[FRENCH] Comme on a pu déjà le voir dans d’autres Oldies But Goodies, dans les années 50 les comics de cow-boys ont épousé les codes du super-héroïsme. Le Ghost Rider, Tim Holt et d’autres sont devenus des héros masqués, flirtant parfois ouvertement avec le Fantastique ou la Science-Fiction. Et, pour bien faire, il fallait en face d’eux des adversaires qui sortaient de l’ordinaire. D’où de véritables super-vilains de l’Ouest comme la Harpy…
La série TV « Les Mystères de l’Ouest » (ou « Wild Wild West » dans la version originale) n’ont rien inventé. Dès l’Age d’Or des comics il existait des aventuriers baroques, des héritiers de Zorro et du Lone Ranger qui accomplissaient des exploits pour le moins inhabituels pour des personnages qui, souvent, n’étaient que de simples garçons-vachers ou, au mieux, les shérifs d’une petite bourgade. Les comics de super-héros avaient marqué le pas mais au cinéma Zorro et d’autres justiciers du même type avaient encore de beaux jours. Aussi plusieurs revues de BD liées aux westerns emboitèrent le pas et lancèrent (ou réinventèrent) des héros comme Red Mask ou Ghost Rider (dont nous avons déjà respectivement parlé ICI et ICI). Mais face à ces cavaliers sortant de l’ordinaire, il fallait des adversaires au moins aussi hauts en couleurs, sinon grotesques. S’il existait des pseudo-super-héros de l’Ouest, il fallait des super-vilains à leur hauteur. Nous avons déjà parlé dans cette chronique de personnages comme Red Raven, Iron Mask ou même de l’authentique Ned Kelly mais la Harpy, avec ses airs de Batwoman avant l’heure, en est un autre exemple…
Dans Tim Holt #30, le Ghost Rider lève ses mains pour essayer de repousser la redoutable Harpy, une femme costumée, pourvue d’ailes de chauve-souris et de griffes acérées. Pourtant ce n’est pas n’importe qui, le Ghost Rider (le « Cavalier Fantôme »). Ce cow-boy masqué (en fait Rex Fury) en impose même d’habitude, avant pris l’habitude de se faire passer pour un fantôme, ce qui lui laisse en général un assez bon avantage psychologique. Le narrateur nous situe alors le cadre général : « La Harpy est une créature de légende, une adorable femme avec des griffes crochues et les ailes d’un monstre ! Mais quand cette légende prend vie dans la petite ville minière d’El Dorado, le Ghost Rider se retrouve à lutter pour sa propre existence, tandis qu’il se bat à mort contre… les Griffes de l’Horreur ! ».

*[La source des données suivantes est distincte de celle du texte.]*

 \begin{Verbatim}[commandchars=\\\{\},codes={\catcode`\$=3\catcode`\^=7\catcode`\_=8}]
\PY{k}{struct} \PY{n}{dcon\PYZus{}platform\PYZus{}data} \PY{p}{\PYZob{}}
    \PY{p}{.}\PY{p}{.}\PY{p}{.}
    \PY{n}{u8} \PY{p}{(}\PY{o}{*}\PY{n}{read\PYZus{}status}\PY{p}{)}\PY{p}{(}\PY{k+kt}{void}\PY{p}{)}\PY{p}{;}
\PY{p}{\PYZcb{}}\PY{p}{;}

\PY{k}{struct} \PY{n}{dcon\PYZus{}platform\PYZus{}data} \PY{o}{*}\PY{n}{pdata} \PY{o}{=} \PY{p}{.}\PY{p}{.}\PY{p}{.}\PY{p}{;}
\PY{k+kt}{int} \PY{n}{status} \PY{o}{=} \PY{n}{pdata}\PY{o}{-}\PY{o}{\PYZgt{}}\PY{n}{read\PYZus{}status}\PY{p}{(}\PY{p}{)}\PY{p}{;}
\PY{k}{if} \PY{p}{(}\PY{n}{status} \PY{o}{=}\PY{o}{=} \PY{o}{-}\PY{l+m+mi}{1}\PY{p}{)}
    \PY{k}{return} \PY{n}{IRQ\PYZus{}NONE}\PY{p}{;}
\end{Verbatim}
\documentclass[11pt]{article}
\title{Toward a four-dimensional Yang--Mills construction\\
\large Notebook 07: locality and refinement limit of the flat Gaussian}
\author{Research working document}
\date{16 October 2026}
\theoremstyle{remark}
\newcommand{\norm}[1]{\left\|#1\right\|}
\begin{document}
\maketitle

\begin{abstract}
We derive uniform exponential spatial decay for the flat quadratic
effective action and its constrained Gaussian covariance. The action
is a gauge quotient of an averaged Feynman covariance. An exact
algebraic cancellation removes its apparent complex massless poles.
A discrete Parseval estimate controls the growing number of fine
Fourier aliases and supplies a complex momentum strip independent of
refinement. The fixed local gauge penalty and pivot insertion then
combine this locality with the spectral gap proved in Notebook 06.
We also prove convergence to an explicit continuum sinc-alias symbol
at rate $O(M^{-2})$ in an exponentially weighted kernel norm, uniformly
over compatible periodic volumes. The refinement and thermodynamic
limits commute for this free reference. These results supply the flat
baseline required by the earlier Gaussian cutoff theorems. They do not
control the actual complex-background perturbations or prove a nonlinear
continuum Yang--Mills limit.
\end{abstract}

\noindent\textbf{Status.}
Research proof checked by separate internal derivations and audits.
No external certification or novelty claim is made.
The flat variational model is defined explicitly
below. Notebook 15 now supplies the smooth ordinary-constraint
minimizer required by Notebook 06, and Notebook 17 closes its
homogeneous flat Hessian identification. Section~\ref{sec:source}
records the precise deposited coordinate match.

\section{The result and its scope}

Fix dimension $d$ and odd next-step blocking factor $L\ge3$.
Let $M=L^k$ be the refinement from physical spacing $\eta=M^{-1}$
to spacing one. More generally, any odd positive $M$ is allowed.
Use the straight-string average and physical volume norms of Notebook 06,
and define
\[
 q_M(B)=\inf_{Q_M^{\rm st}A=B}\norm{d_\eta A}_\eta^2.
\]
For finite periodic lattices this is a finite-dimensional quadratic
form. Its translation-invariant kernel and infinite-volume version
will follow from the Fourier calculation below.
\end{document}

Sans perdre de temps, on nous montre alors les rues d’une ville (sans doute « El Dorado ») où un homme terrifié s’efforce de fuir à cheval tandis qu’il est poursuivi par une créature qui vole comme un oiseau. Ca, je vous avais prévenu, la Harpy n’a rien à envier à Hawkman ou à Red Raven sur ce plan-là. Elle rattrape donc sans peine le fuyard et passe ses mains autour de son cou. Sous le choc, le pauvre homme devient vert et, si on regarde bien, on voit que la case représente des projections de goûtes de sang. Bien qu’on se soit débrouillé pour éviter toute représentation du sang justement… Quelques instants plus tard un ivrogne débarque, alerté par les cris. Il arrive trop tard. Il a juste le temps d’apercevoir la monstrueuse Harpy… mais croit d’abord qu’il est sous l’influence de l’alcool. Il n’accorde donc pas d’attention à sa « vision ». D’autant que l’instant d’après elle n’est plus là (sans doute envolée, au sens propre). L’ivrogne se précipite donc au secours de l’autre homme, tombé à terre. Mais celui-ci est mort et couvert de marques de griffes. Qui plus est le seul témoin de la scène remarque aussi des empreintes de chaussures de femme sur le sol. Et s’il n’avait pas tout rêvé ?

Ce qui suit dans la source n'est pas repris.